Years ago, I had a beautiful Black and White Tuxedo kitty I named Smudge. He was a shelter kitty and the sweetest I have ever known.
He never gave me a second of worry. I, however, worried him twice.
One time I startled my poor kitty to dickens, but really, he shouldn’t have followed me into the bathroom. Sounding like Mt.
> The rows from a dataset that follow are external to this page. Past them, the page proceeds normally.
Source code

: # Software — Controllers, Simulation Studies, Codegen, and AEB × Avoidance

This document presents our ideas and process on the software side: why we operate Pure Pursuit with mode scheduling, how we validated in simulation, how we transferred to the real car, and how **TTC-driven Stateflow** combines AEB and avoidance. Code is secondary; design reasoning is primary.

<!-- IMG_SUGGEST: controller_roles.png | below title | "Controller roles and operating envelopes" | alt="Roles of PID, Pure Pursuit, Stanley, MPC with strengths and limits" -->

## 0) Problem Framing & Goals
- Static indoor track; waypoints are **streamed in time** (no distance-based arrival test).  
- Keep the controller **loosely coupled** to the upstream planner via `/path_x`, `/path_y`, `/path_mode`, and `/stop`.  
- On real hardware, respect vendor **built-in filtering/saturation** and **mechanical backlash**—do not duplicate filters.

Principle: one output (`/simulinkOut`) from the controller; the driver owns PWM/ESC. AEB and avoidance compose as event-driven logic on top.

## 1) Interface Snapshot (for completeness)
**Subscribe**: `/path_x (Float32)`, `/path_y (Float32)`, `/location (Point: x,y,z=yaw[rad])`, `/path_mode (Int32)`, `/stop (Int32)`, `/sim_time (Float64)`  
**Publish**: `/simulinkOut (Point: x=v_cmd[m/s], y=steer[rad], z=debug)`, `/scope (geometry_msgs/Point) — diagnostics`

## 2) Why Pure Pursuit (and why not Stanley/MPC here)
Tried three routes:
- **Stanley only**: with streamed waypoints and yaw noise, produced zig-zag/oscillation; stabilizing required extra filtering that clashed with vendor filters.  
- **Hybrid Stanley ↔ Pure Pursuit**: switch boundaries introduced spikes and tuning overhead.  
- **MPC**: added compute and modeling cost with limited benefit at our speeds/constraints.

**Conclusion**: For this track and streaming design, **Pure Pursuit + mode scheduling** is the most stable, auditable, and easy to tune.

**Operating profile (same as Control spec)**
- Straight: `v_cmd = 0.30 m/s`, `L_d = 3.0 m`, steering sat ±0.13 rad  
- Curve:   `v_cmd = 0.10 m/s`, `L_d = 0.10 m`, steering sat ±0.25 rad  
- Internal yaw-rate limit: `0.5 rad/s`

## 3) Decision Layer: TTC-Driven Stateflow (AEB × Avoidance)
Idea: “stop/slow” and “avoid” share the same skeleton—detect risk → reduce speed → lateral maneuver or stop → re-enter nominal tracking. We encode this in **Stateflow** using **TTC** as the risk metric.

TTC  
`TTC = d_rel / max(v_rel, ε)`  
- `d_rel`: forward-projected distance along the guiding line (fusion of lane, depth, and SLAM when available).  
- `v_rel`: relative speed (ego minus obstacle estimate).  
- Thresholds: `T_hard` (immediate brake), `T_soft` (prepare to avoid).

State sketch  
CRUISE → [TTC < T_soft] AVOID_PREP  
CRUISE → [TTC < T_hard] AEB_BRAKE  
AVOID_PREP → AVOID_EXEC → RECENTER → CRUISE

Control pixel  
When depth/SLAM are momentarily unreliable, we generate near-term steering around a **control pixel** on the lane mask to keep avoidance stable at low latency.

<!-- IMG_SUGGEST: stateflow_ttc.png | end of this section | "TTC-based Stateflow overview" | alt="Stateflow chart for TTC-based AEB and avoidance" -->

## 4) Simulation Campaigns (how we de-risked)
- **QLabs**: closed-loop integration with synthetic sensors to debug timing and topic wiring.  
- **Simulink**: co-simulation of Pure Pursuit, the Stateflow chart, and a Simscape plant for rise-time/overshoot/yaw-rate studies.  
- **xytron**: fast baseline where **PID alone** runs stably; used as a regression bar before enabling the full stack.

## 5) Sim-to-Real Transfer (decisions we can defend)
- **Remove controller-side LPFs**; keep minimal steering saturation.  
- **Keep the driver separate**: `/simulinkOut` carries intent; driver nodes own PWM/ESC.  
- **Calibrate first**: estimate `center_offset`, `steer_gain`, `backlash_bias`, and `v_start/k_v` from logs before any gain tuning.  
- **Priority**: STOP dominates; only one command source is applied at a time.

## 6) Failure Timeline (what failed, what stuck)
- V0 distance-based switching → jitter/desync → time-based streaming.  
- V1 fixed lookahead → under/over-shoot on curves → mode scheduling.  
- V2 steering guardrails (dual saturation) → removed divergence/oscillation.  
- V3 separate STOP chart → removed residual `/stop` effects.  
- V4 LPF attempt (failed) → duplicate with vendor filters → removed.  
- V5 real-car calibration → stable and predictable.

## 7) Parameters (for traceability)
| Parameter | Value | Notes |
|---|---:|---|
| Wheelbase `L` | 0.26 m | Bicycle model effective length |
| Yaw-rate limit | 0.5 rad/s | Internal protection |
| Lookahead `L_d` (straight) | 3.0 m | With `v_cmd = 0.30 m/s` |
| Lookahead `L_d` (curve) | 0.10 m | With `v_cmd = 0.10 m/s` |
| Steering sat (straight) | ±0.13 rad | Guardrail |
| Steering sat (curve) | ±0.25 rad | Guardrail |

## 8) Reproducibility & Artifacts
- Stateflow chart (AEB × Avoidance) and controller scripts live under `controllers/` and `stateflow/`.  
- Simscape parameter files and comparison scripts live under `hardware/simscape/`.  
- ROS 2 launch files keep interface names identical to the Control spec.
Vesuvius, I startled him so he jumped straight up in the air.
Not only could I see his reflection in the bathroom mirror with the towel bars he cleared, he flipped himself around!
What an impressive height!
I admired his feline agility and told him about it, but he stayed out of the bathroom after that.
Some years later, recovering from some intestinal bug; my doctor instructed me to eat plenty of yogurt to replenish the intestinal flora chased out via the aforementioned intestinal bug.
So, I am at my computer with Smudge perched contently snoozing on the back of the chair.
I felt lower abdominal discomfort and living alone; I farted.
To this day, I do not know if Smudge passed out and fell off or I blew him off the back of the chair, but I turned to look at him. He was in defense-crouched-down-mode looking at me with the widest eye expression I ever saw on anybody EVER.IN.MY.LIFE.!!
“MOM!!! Are you trying to kill me????????????”
His expression was like this, only his eyes were a lot WIDER:
I shared this story with everybody I knew and laughed about it for three days.